■ Your assignment ■
At the line containing "从 Unsplash 随机获取一张 2560*1600 的无版权图片。", begin setting down the entries exactly, and stop only after the last line.

- - - - -

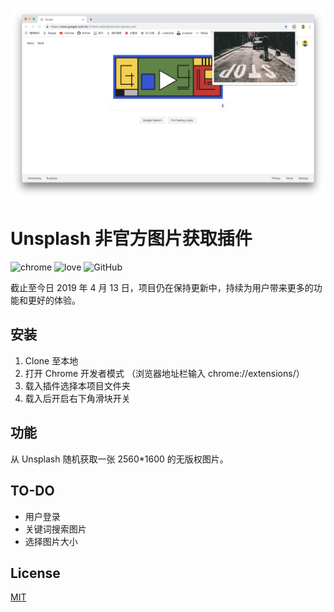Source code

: ![](./images/readme_instance.png)

# Unsplash 非官方图片获取插件
  
![chrome](https://img.shields.io/badge/platform-Chrome-brightgreen.svg)
![love](https://img.shields.io/badge/made%20with-Love-orange.svg)
![GitHub](https://img.shields.io/github/license/yiukuenchu/desktoplash.svg)
  
截止至今日 2019 年 4 月 13 日，项目仍在保持更新中，持续为用户带来更多的功能和更好的体验。

## 安装
1. Clone 至本地
2. 打开 Chrome 开发者模式 （浏览器地址栏输入 chrome://extensions/）
3. 载入插件选择本项目文件夹
4. 载入后开启右下角滑块开关
  
## 功能
从 Unsplash 随机获取一张 2560*1600 的无版权图片。

## TO-DO
* 用户登录
* 关键词搜索图片
* 选择图片大小

## License
[MIT](https://github.com/yiukuenchu/desktoplash/blob/master/LICENSE)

- - - - -

■ Your solution ■
从 Unsplash 随机获取一张 2560*1600 的无版权图片。

## TO-DO
* 用户登录
* 关键词搜索图片
* 选择图片大小

## License
[MIT](https://github.com/yiukuenchu/desktoplash/blob/master/LICENSE)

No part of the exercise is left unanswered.